▸ **What the task requires**: Each line of the data below goes into the copy exactly; pictures do not.

▸ **Excerpted data**:
::::::::::

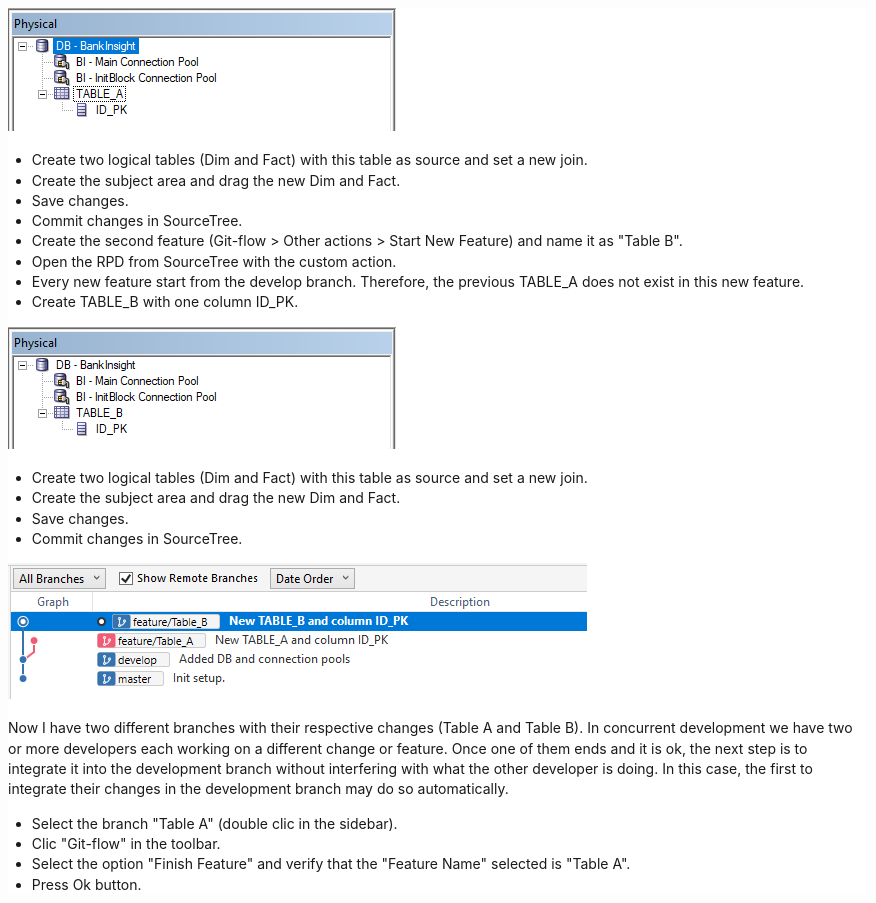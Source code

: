 ![Feature-2.0.png](../static/img/obiee/Feature-2.0.png)

- Create two logical tables (Dim and Fact) with this table as source and set a new join.
- Create the subject area and drag the new Dim and Fact.
- Save changes.
- Commit changes in SourceTree.
- Create the second feature (Git-flow > Other actions > Start New Feature) and name it as "Table B".
- Open the RPD from SourceTree with the custom action.
- Every new feature start from the develop branch. Therefore, the previous TABLE_A does not exist in this new feature.
- Create TABLE_B with one column ID_PK.

![Feature-2.1.png](../static/img/obiee/Feature-2.1.png)

- Create two logical tables (Dim and Fact) with this table as source and set a new join.
- Create the subject area and drag the new Dim and Fact.
- Save changes.
- Commit changes in SourceTree.

![Feature-2.2.png](../static/img/obiee/Feature-2.2.png)

Now I have two different branches with their respective changes (Table A and Table B). In concurrent development we have two or more developers each working on a different change or feature. Once one of them ends and it is ok, the next step is to integrate it into the development branch without interfering with what the other developer is doing. In this case, the first to integrate their changes in the development branch may do so automatically.

- Select the branch "Table A" (double clic in the sidebar).
- Clic "Git-flow" in the toolbar.
- Select the option "Finish Feature" and verify that the "Feature Name" selected is "Table A".
- Press Ok button.

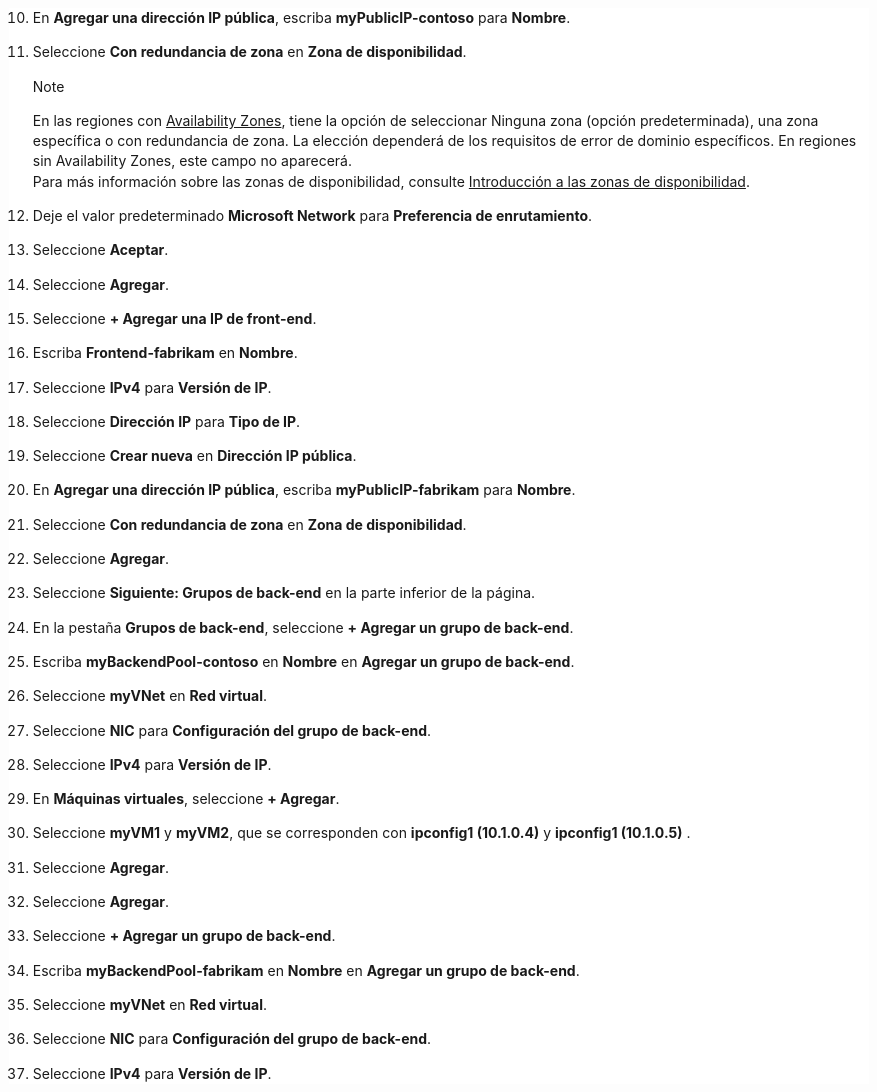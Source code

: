 10. En **Agregar una dirección IP pública**, escriba **myPublicIP-contoso** para **Nombre**.

11. Seleccione **Con redundancia de zona** en **Zona de disponibilidad**.

    > [!NOTE]
    > En las regiones con [Availability Zones](../availability-zones/az-overview.md?toc=%2fazure%2fvirtual-network%2ftoc.json#availability-zones), tiene la opción de seleccionar Ninguna zona (opción predeterminada), una zona específica o con redundancia de zona. La elección dependerá de los requisitos de error de dominio específicos. En regiones sin Availability Zones, este campo no aparecerá. </br> Para más información sobre las zonas de disponibilidad, consulte [Introducción a las zonas de disponibilidad](../availability-zones/az-overview.md).

12. Deje el valor predeterminado **Microsoft Network** para **Preferencia de enrutamiento**.

13. Seleccione **Aceptar**.

14. Seleccione **Agregar**.

14. Seleccione **+ Agregar una IP de front-end**.

15. Escriba **Frontend-fabrikam** en **Nombre**.

7. Seleccione **IPv4** para **Versión de IP**.

8. Seleccione **Dirección IP** para **Tipo de IP**.

9. Seleccione **Crear nueva** en **Dirección IP pública**.

10. En **Agregar una dirección IP pública**, escriba **myPublicIP-fabrikam** para **Nombre**.

11. Seleccione **Con redundancia de zona** en **Zona de disponibilidad**.

14. Seleccione **Agregar**.

15. Seleccione **Siguiente: Grupos de back-end** en la parte inferior de la página.

16. En la pestaña **Grupos de back-end**, seleccione **+ Agregar un grupo de back-end**.

17. Escriba **myBackendPool-contoso** en **Nombre** en **Agregar un grupo de back-end**.

18. Seleccione **myVNet** en **Red virtual**.

19. Seleccione **NIC** para **Configuración del grupo de back-end**.

20. Seleccione **IPv4** para **Versión de IP**.

21. En **Máquinas virtuales**, seleccione **+ Agregar**.

22. Seleccione **myVM1** y **myVM2**, que se corresponden con **ipconfig1 (10.1.0.4)** y **ipconfig1 (10.1.0.5)** .

23. Seleccione **Agregar**.

21. Seleccione **Agregar**.

22. Seleccione **+ Agregar un grupo de back-end**.

23. Escriba **myBackendPool-fabrikam** en **Nombre** en **Agregar un grupo de back-end**.

24. Seleccione **myVNet** en **Red virtual**.

19. Seleccione **NIC** para **Configuración del grupo de back-end**.

20. Seleccione **IPv4** para **Versión de IP**.
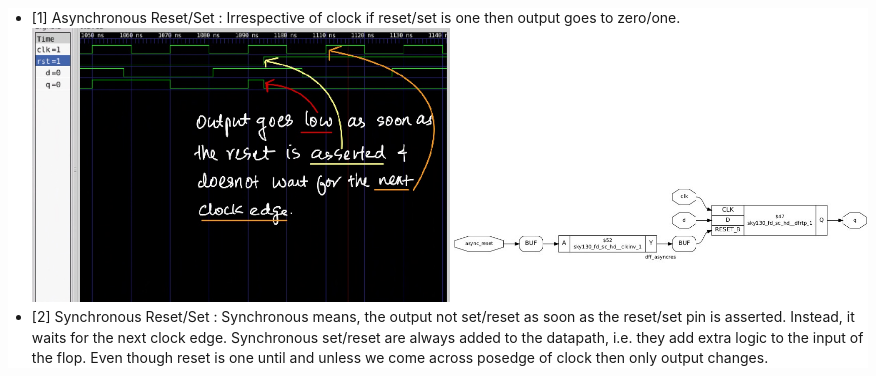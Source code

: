 - [1] Asynchronous Reset/Set : Irrespective of clock if reset/set is one then output goes to zero/one.
<img src = "day2/dff_async_reset_waveform.png" width="50%" height="50%"><img src = "day2/dff_async_reset.jpeg" width="50%" height="50%">
- [2] Synchronous Reset/Set : Synchronous means, the output not set/reset as soon as the reset/set pin is asserted. Instead, it waits for the next clock edge. Synchronous set/reset are always added to the datapath, i.e. they add extra logic to the input of the flop. Even though reset is one until and unless we come across posedge of clock then only output changes.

::::::::::

▸ **Output below**:
Source code

: ![Feature-2.0.png](../static/img/obiee/Feature-2.0.png)

- Create two logical tables (Dim and Fact) with this table as source and set a new join.
- Create the subject area and drag the new Dim and Fact.
- Save changes.
- Commit changes in SourceTree.
- Create the second feature (Git-flow > Other actions > Start New Feature) and name it as "Table B".
- Open the RPD from SourceTree with the custom action.
- Every new feature start from the develop branch. Therefore, the previous TABLE_A does not exist in this new feature.
- Create TABLE_B with one column ID_PK.

![Feature-2.1.png](../static/img/obiee/Feature-2.1.png)

- Create two logical tables (Dim and Fact) with this table as source and set a new join.
- Create the subject area and drag the new Dim and Fact.
- Save changes.
- Commit changes in SourceTree.

![Feature-2.2.png](../static/img/obiee/Feature-2.2.png)

Now I have two different branches with their respective changes (Table A and Table B). In concurrent development we have two or more developers each working on a different change or feature. Once one of them ends and it is ok, the next step is to integrate it into the development branch without interfering with what the other developer is doing. In this case, the first to integrate their changes in the development branch may do so automatically.

- Select the branch "Table A" (double clic in the sidebar).
- Clic "Git-flow" in the toolbar.
- Select the option "Finish Feature" and verify that the "Feature Name" selected is "Table A".
- Press Ok button.

Source code

: 10. En **Agregar una dirección IP pública**, escriba **myPublicIP-contoso** para **Nombre**.

11. Seleccione **Con redundancia de zona** en **Zona de disponibilidad**.

    > [!NOTE]
    > En las regiones con [Availability Zones](../availability-zones/az-overview.md?toc=%2fazure%2fvirtual-network%2ftoc.json#availability-zones), tiene la opción de seleccionar Ninguna zona (opción predeterminada), una zona específica o con redundancia de zona. La elección dependerá de los requisitos de error de dominio específicos. En regiones sin Availability Zones, este campo no aparecerá. </br> Para más información sobre las zonas de disponibilidad, consulte [Introducción a las zonas de disponibilidad](../availability-zones/az-overview.md).

12. Deje el valor predeterminado **Microsoft Network** para **Preferencia de enrutamiento**.

13. Seleccione **Aceptar**.

14. Seleccione **Agregar**.

14. Seleccione **+ Agregar una IP de front-end**.

15. Escriba **Frontend-fabrikam** en **Nombre**.

7. Seleccione **IPv4** para **Versión de IP**.

8. Seleccione **Dirección IP** para **Tipo de IP**.

9. Seleccione **Crear nueva** en **Dirección IP pública**.

10. En **Agregar una dirección IP pública**, escriba **myPublicIP-fabrikam** para **Nombre**.

11. Seleccione **Con redundancia de zona** en **Zona de disponibilidad**.

14. Seleccione **Agregar**.

15. Seleccione **Siguiente: Grupos de back-end** en la parte inferior de la página.

16. En la pestaña **Grupos de back-end**, seleccione **+ Agregar un grupo de back-end**.

17. Escriba **myBackendPool-contoso** en **Nombre** en **Agregar un grupo de back-end**.

18. Seleccione **myVNet** en **Red virtual**.

19. Seleccione **NIC** para **Configuración del grupo de back-end**.

20. Seleccione **IPv4** para **Versión de IP**.

21. En **Máquinas virtuales**, seleccione **+ Agregar**.

22. Seleccione **myVM1** y **myVM2**, que se corresponden con **ipconfig1 (10.1.0.4)** y **ipconfig1 (10.1.0.5)** .

23. Seleccione **Agregar**.

21. Seleccione **Agregar**.

22. Seleccione **+ Agregar un grupo de back-end**.

23. Escriba **myBackendPool-fabrikam** en **Nombre** en **Agregar un grupo de back-end**.

24. Seleccione **myVNet** en **Red virtual**.

19. Seleccione **NIC** para **Configuración del grupo de back-end**.

20. Seleccione **IPv4** para **Versión de IP**.
Source code

: - [1] Asynchronous Reset/Set : Irrespective of clock if reset/set is one then output goes to zero/one.
<img src = "day2/dff_async_reset_waveform.png" width="50%" height="50%"><img src = "day2/dff_async_reset.jpeg" width="50%" height="50%">
- [2] Synchronous Reset/Set : Synchronous means, the output not set/reset as soon as the reset/set pin is asserted. Instead, it waits for the next clock edge. Synchronous set/reset are always added to the datapath, i.e. they add extra logic to the input of the flop. Even though reset is one until and unless we come across posedge of clock then only output changes.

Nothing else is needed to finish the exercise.